The correct approach to education is tricky. Is it more beneficial to expose ourselves or our children to the dangers of the real world and all that comes with it? Or the opposite, it’s better to be sheltered and censor certain types of expression, speech and behaviours, to be protected from being offended by others’ speech or behaviour. The result of being sheltered is being very thin-skinned and vulnerable when exposed to the real world.
In this week’s Parsha, Chatam Sofer suggests that the challenge of balancing sheltering with exposure to danger can be seen in a comment of Rashi about Yitzchak’s blindness.

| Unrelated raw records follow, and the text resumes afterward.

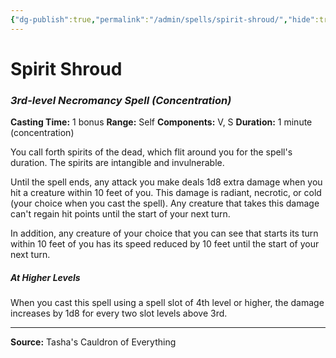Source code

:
 ```yaml
---
{"dg-publish":true,"permalink":"/admin/spells/spirit-shroud/","hide":true,"updated":"2025-08-05T19:49:54.939+01:00"}
---
```


# Spirit Shroud
### *3rd-level Necromancy Spell* *(Concentration)*
**Casting Time:** 1 bonus
**Range:** Self
**Components:** V, S
**Duration:** 1 minute (concentration)

You call forth spirits of the dead, which flit around you for the spell's duration. The spirits are intangible and invulnerable.

Until the spell ends, any attack you make deals 1d8 extra damage when you hit a creature within 10 feet of you. This damage is radiant, necrotic, or cold (your choice when you cast the spell). Any creature that takes this damage can't regain hit points until the start of your next turn.

In addition, any creature of your choice that you can see that starts its turn within 10 feet of you has its speed reduced by 10 feet until the start of your next turn.

##### At Higher Levels
When you cast this spell using a spell slot of 4th level or higher, the damage increases by 1d8 for every two slot levels above 3rd.

---
**Source:** Tasha's Cauldron of Everything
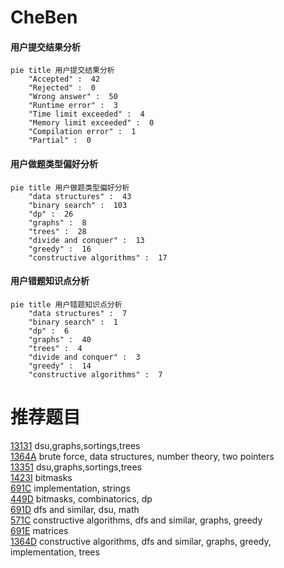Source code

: # CheBen

<!-- tabs:start -->



#### **用户提交结果分析**

```mermaid
pie title 用户提交结果分析
    "Accepted" :  42
    "Rejected" :  0
    "Wrong answer" :  50
    "Runtime error" :  3
    "Time limit exceeded" :  4
    "Memory limit exceeded" :  0
    "Compilation error" :  1
    "Partial" :  0
```

#### **用户做题类型偏好分析**

```mermaid
pie title 用户做题类型偏好分析
    "data structures" :  43
    "binary search" :  103
    "dp" :  26
    "graphs" :  8
    "trees" :  28
    "divide and conquer" :  13
    "greedy" :  16
    "constructive algorithms" :  17
```
#### **用户错题知识点分析**

```mermaid
pie title 用户错题知识点分析
    "data structures" :  7
    "binary search" :  1
    "dp" :  6
    "graphs" :  40
    "trees" :  4
    "divide and conquer" :  3
    "greedy" :  14
    "constructive algorithms" :  7
```



<!-- tabs:end -->
# 推荐题目
[13131](https://codeforces.com/contest/1313/problem/1)		dsu,graphs,sortings,trees		  
[1364A](https://codeforces.com/contest/1364/problem/A)		brute force,
                        data structures,
                        number theory,
                        two pointers		  
[13351](https://codeforces.com/contest/1335/problem/1)		dsu,graphs,sortings,trees		  
[1423I](https://codeforces.com/contest/1423/problem/I)		bitmasks		  
[691C](https://codeforces.com/contest/691/problem/C)		implementation,
                        strings		  
[449D](https://codeforces.com/contest/449/problem/D)		bitmasks,
                        combinatorics,
                        dp		  
[691D](https://codeforces.com/contest/691/problem/D)		dfs and similar,
                        dsu,
                        math		  
[571C](https://codeforces.com/contest/571/problem/C)		constructive algorithms,
                        dfs and similar,
                        graphs,
                        greedy		  
[691E](https://codeforces.com/contest/691/problem/E)		matrices		  
[1364D](https://codeforces.com/contest/1364/problem/D)		constructive algorithms,
                        dfs and similar,
                        graphs,
                        greedy,
                        implementation,
                        trees		  
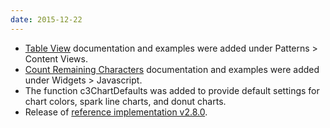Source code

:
 ```yaml
---
date: 2015-12-22
---
```

<ul>
  <li><a href="{{site.baseurl}}pattern-library/content-views/table-view">Table View</a> documentation and examples were added under Patterns &gt; Content Views.</li>
  <li><a href="{{site.baseurl}}pattern-library/widgets/#cnt-remaining-chars">Count Remaining Characters</a> documentation and examples were added under Widgets &gt; Javascript.</li>
  <li>The function c3ChartDefaults was added to provide default settings for chart colors, spark line charts, and donut charts.</li>
  <li>Release of <a href="https://github.com/patternfly/patternfly/releases/tag/v2.8.0" title="PatternFly reference implementation v2.8.0 on Github">reference implementation v2.8.0</a>.</li>
</ul>
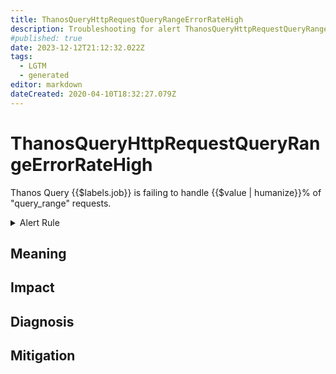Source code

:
 ```yaml
---
title: ThanosQueryHttpRequestQueryRangeErrorRateHigh
description: Troubleshooting for alert ThanosQueryHttpRequestQueryRangeErrorRateHigh
#published: true
date: 2023-12-12T21:12:32.022Z
tags: 
  - LGTM
  - generated
editor: markdown
dateCreated: 2020-04-10T18:32:27.079Z
---
```


# ThanosQueryHttpRequestQueryRangeErrorRateHigh

Thanos Query {{$labels.job}} is failing to handle {{$value | humanize}}% of "query_range" requests.

<details>
  <summary>Alert Rule</summary>

{{% rule "thanos/thanos-query.yml" "ThanosQueryHttpRequestQueryRangeErrorRateHigh" %}}

{{% comment %}}

```yaml
alert: ThanosQueryHttpRequestQueryRangeErrorRateHigh
expr: (sum by (job) (rate(http_requests_total{code=~"5..", job=~".*thanos-query.*", handler="query_range"}[5m]))/  sum by (job) (rate(http_requests_total{job=~".*thanos-query.*", handler="query_range"}[5m]))) * 100 > 5
for: 5m
labels:
    severity: critical
annotations:
    summary: Thanos Query Http Request Query Range Error Rate High (instance {{ $labels.instance }})
    description: |-
        Thanos Query {{$labels.job}} is failing to handle {{$value | humanize}}% of "query_range" requests.
          VALUE = {{ $value }}
          LABELS = {{ $labels }}
    runbook: https://github.com/srerun/prometheus-alerts/blob/main/content/runbooks/thanos-query/ThanosQueryHttpRequestQueryRangeErrorRateHigh.md

```

{{% /comment %}}

</details>


## Meaning
[//]: # "Short paragraph that explains what the alert means"


## Impact
[//]: # "What could / will happen if the alert is not addressed"



## Diagnosis
[//]: # "Steps to take to identify the cause of the problem"



## Mitigation
[//]: # "The steps necessary to resolve the alert"
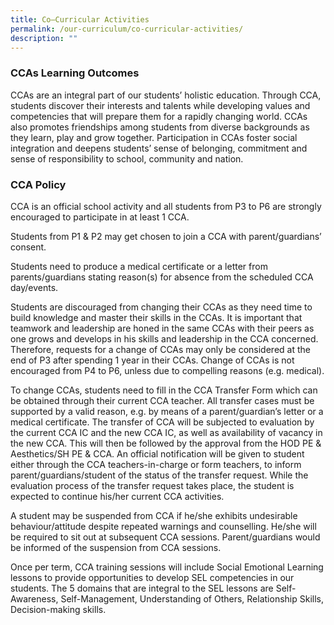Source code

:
 ```yaml
---
title: Co—Curricular Activities
permalink: /our-curriculum/co-curricular-activities/
description: ""
---
```




### CCAs Learning Outcomes

CCAs are an integral part of our students’ holistic education. Through CCA, students discover their interests and talents while developing values and competencies that will prepare them for a rapidly changing world. CCAs also promotes friendships among students from diverse backgrounds as they learn, play and grow together. Participation in CCAs foster social integration and deepens students’ sense of belonging, commitment and sense of responsibility to school, community and nation.

### CCA Policy

CCA is an official school activity and all students from P3 to P6 are strongly encouraged to participate in at least 1 CCA.

Students from P1 & P2 may get chosen to join a CCA with parent/guardians’ consent.

Students need to produce a medical certificate or a letter from parents/guardians stating reason(s) for absence from the scheduled CCA day/events.

Students are discouraged from changing their CCAs as they need time to build knowledge and master their skills in the CCAs. It is important that teamwork and leadership are honed in the same CCAs with their peers as one grows and develops in his skills and leadership in the CCA concerned. Therefore, requests for a change of CCAs may only be considered at the end of P3 after spending 1 year in their CCAs. Change of CCAs is not encouraged from P4 to P6, unless due to compelling reasons (e.g. medical).

To change CCAs, students need to fill in the CCA Transfer Form which can be obtained through their current CCA teacher. All transfer cases must be supported by a valid reason, e.g. by means of a parent/guardian’s letter or a medical certificate. The transfer of CCA will be subjected to evaluation by the current CCA IC and the new CCA IC, as well as availability of vacancy in the new CCA. This will then be followed by the approval from the HOD PE & Aesthetics/SH PE & CCA. An official notification will be given to student either through the CCA teachers-in-charge or form teachers, to inform parent/guardians/student of the status of the transfer request. While the evaluation process of the transfer request takes place, the student is expected to continue his/her current CCA activities.

A student may be suspended from CCA if he/she exhibits undesirable behaviour/attitude despite repeated warnings and counselling. He/she will be required to sit out at subsequent CCA sessions. Parent/guardians would be informed of the suspension from CCA sessions.

Once per term, CCA training sessions will include Social Emotional Learning lessons to provide opportunities to develop SEL competencies in our students. The 5 domains that are integral to the SEL lessons are Self-Awareness, Self-Management, Understanding of Others, Relationship Skills, Decision-making skills.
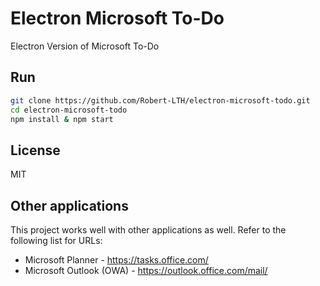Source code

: # Electron Microsoft To-Do

Electron Version of Microsoft To-Do

## Run

```bash
git clone https://github.com/Robert-LTH/electron-microsoft-todo.git
cd electron-microsoft-todo
npm install & npm start
```

## License

MIT

## Other applications

This project works well with other applications as well. Refer to the following list for URLs:

- Microsoft Planner - https://tasks.office.com/
- Microsoft Outlook (OWA) - https://outlook.office.com/mail/
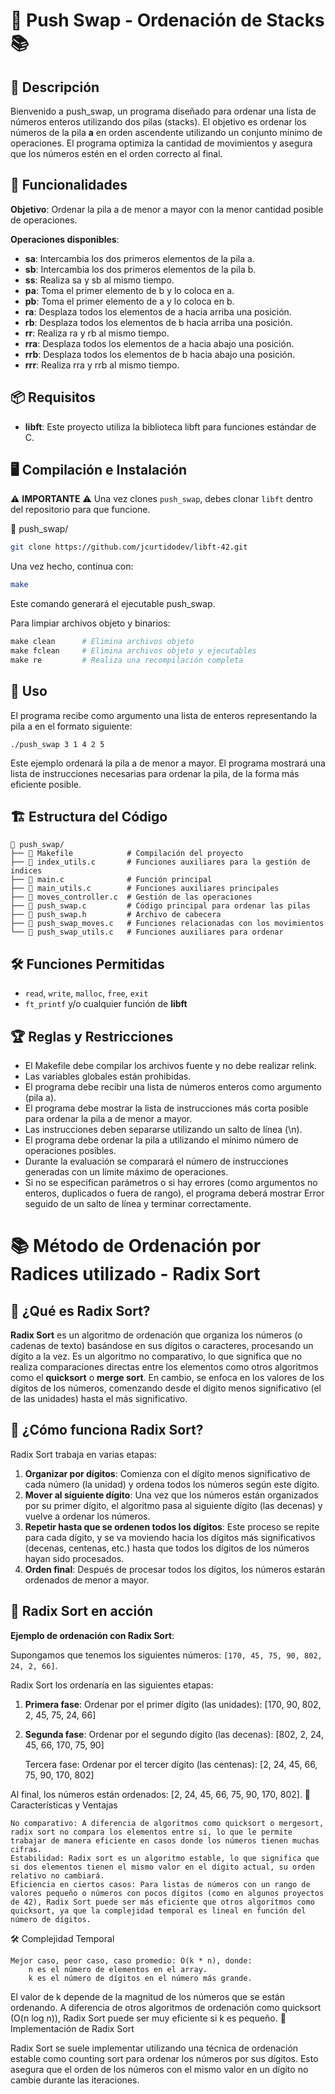 # 🔄 Push Swap - Ordenación de Stacks 📚
## 📌 Descripción

Bienvenido a push_swap, un programa diseñado para ordenar una lista de números enteros utilizando dos pilas (stacks). El objetivo es ordenar los números de la pila **a** en orden ascendente utilizando un conjunto mínimo de operaciones. El programa optimiza la cantidad de movimientos y asegura que los números estén en el orden correcto al final.


## 🎯 Funcionalidades
**Objetivo**: Ordenar la pila a de menor a mayor con la menor cantidad posible de operaciones.

**Operaciones disponibles**:
- **sa**: Intercambia los dos primeros elementos de la pila a.
- **sb**: Intercambia los dos primeros elementos de la pila b.
- **ss**: Realiza sa y sb al mismo tiempo.
- **pa**: Toma el primer elemento de b y lo coloca en a.
- **pb**: Toma el primer elemento de a y lo coloca en b.
- **ra**: Desplaza todos los elementos de a hacia arriba una posición.
- **rb**: Desplaza todos los elementos de b hacia arriba una posición.
- **rr**: Realiza ra y rb al mismo tiempo.
- **rra**: Desplaza todos los elementos de a hacia abajo una posición.
- **rrb**: Desplaza todos los elementos de b hacia abajo una posición.
- **rrr**: Realiza rra y rrb al mismo tiempo.


## 📦 Requisitos
- **libft**: Este proyecto utiliza la biblioteca libft para funciones estándar de C.

## 🖥️ Compilación e Instalación
⚠️ **IMPORTANTE** ⚠️
Una vez clones `push_swap`, debes clonar `libft` dentro del repositorio para que funcione.  


📂 push_swap/
```bash
git clone https://github.com/jcurtidodev/libft-42.git
```
Una vez hecho, continua con:
```bash
make
```
Este comando generará el ejecutable push_swap.

Para limpiar archivos objeto y binarios:
```Makefile
make clean      # Elimina archivos objeto
make fclean     # Elimina archivos objeto y ejecutables
make re         # Realiza una recompilación completa
```
## 🚀 Uso

El programa recibe como argumento una lista de enteros representando la pila a en el formato siguiente:
```
./push_swap 3 1 4 2 5
```
Este ejemplo ordenará la pila a de menor a mayor. El programa mostrará una lista de instrucciones necesarias para ordenar la pila, de la forma más eficiente posible.

## 🏗️ Estructura del Código
```
📂 push_swap/
├── 📜 Makefile            # Compilación del proyecto
├── 📜 index_utils.c       # Funciones auxiliares para la gestión de índices
├── 📜 main.c              # Función principal
├── 📜 main_utils.c        # Funciones auxiliares principales
├── 📜 moves_controller.c  # Gestión de las operaciones
├── 📜 push_swap.c         # Código principal para ordenar las pilas
├── 📜 push_swap.h         # Archivo de cabecera
├── 📜 push_swap_moves.c   # Funciones relacionadas con los movimientos
└── 📜 push_swap_utils.c   # Funciones auxiliares para ordenar
```
## 🛠️ Funciones Permitidas
- `read`, `write`, `malloc`, `free`, `exit`
- `ft_printf` y/o cualquier función de **libft**

## 🏆 Reglas y Restricciones

- El Makefile debe compilar los archivos fuente y no debe realizar relink.
- Las variables globales están prohibidas.
- El programa debe recibir una lista de números enteros como argumento (pila a).
- El programa debe mostrar la lista de instrucciones más corta posible para ordenar la pila a de menor a mayor.
- Las instrucciones deben separarse utilizando un salto de línea (\n).
- El programa debe ordenar la pila a utilizando el mínimo número de operaciones posibles.
- Durante la evaluación se comparará el número de instrucciones generadas con un límite máximo de operaciones.
- Si no se especifican parámetros o si hay errores (como argumentos no enteros, duplicados o fuera de rango), el programa deberá mostrar Error seguido de un salto de línea y terminar correctamente.

# 📚 Método de Ordenación por Radices utilizado - Radix Sort
## 📌 ¿Qué es Radix Sort?

**Radix Sort** es un algoritmo de ordenación que organiza los números (o cadenas de texto) basándose en sus dígitos o caracteres, procesando un dígito a la vez. Es un algoritmo no comparativo, lo que significa que no realiza comparaciones directas entre los elementos como otros algoritmos como el **quicksort** o **merge sort**. En cambio, se enfoca en los valores de los dígitos de los números, comenzando desde el dígito menos significativo (el de las unidades) hasta el más significativo.
## 🎯 ¿Cómo funciona Radix Sort?

Radix Sort trabaja en varias etapas:

1. **Organizar por dígitos**: Comienza con el dígito menos significativo de cada número (la unidad) y ordena todos los números según este dígito.
2. **Mover al siguiente dígito**: Una vez que los números están organizados por su primer dígito, el algoritmo pasa al siguiente dígito (las decenas) y vuelve a ordenar los números.
3. **Repetir hasta que se ordenen todos los dígitos**: Este proceso se repite para cada dígito, y se va moviendo hacia los dígitos más significativos (decenas, centenas, etc.) hasta que todos los dígitos de los números hayan sido procesados.
4. **Orden final**: Después de procesar todos los dígitos, los números estarán ordenados de menor a mayor.

## 🔄 Radix Sort en acción

**Ejemplo de ordenación con Radix Sort**:

Supongamos que tenemos los siguientes números:
`[170, 45, 75, 90, 802, 24, 2, 66]`.

Radix Sort los ordenaría en las siguientes etapas:

1. **Primera fase**: Ordenar por el primer dígito (las unidades):
    [170, 90, 802, 2, 45, 75, 24, 66]

2. **Segunda fase**: Ordenar por el segundo dígito (las decenas):
    [802, 2, 24, 45, 66, 170, 75, 90]

    Tercera fase: Ordenar por el tercer dígito (las centenas):
    [2, 24, 45, 66, 75, 90, 170, 802]

Al final, los números están ordenados:
[2, 24, 45, 66, 75, 90, 170, 802].
🎨 Características y Ventajas

    No comparativo: A diferencia de algoritmos como quicksort o mergesort, radix sort no compara los elementos entre sí, lo que le permite trabajar de manera eficiente en casos donde los números tienen muchas cifras.
    Estabilidad: Radix sort es un algoritmo estable, lo que significa que si dos elementos tienen el mismo valor en el dígito actual, su orden relativo no cambiará.
    Eficiencia en ciertos casos: Para listas de números con un rango de valores pequeño o números con pocos dígitos (como en algunos proyectos de 42), Radix Sort puede ser más eficiente que otros algoritmos como quicksort, ya que la complejidad temporal es lineal en función del número de dígitos.

🛠️ Complejidad Temporal

    Mejor caso, peor caso, caso promedio: O(k * n), donde:
        n es el número de elementos en el array.
        k es el número de dígitos en el número más grande.

El valor de k depende de la magnitud de los números que se están ordenando. A diferencia de otros algoritmos de ordenación como quicksort (O(n log n)), Radix Sort puede ser muy eficiente si k es pequeño.
🔧 Implementación de Radix Sort

Radix Sort se suele implementar utilizando una técnica de ordenación estable como counting sort para ordenar los números por sus dígitos. Esto asegura que el orden de los números con el mismo valor en un dígito no cambie durante las iteraciones.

Rashi (Bereshit 27:1) quoting the Medrash gives three reasons for Yitzchak’s blindness:
- Because Esav’s wives were worshipping idols and the smoke of their incense caused him to go blind.
- At the Akedah, the angels were crying, and their tears fell on Yitzchak, causing him to go blind.
- So that Yaakov could get the berachot.
The third reason explains why G-d caused Yitzchak’s blindness to happen. The first two reasons are the triggers, which seem diametrically opposed. One is a trigger of Kedusha (holiness), and the other is a trigger of Tumah (impurity).
Chatam Sofer, in his commentary Torat Moshe suggests that the two triggers worked together. Because Yitzchak was on such a high level, he was ultra-sensitive to Avodah Zarah (idol worship); even the smoke of idolatry was a cause for blindness/confusion.
The two triggers represent two different ways for us to become blind to the threats around us. The first is when we allow negative influences in and don’t realize how profound of an effect those influences are having on us. This is the type of blindness represented by the smoke of idolatry. The second is when we shelter ourselves from the outside world so much that we can’t see or relate to those threats.
When we over-shelter, we risk allowing ourselves or our children to be vulnerable to threats and not know how to deal with them. When we over-expose ourselves or our children to these threats, we no longer realize that they are dangerous.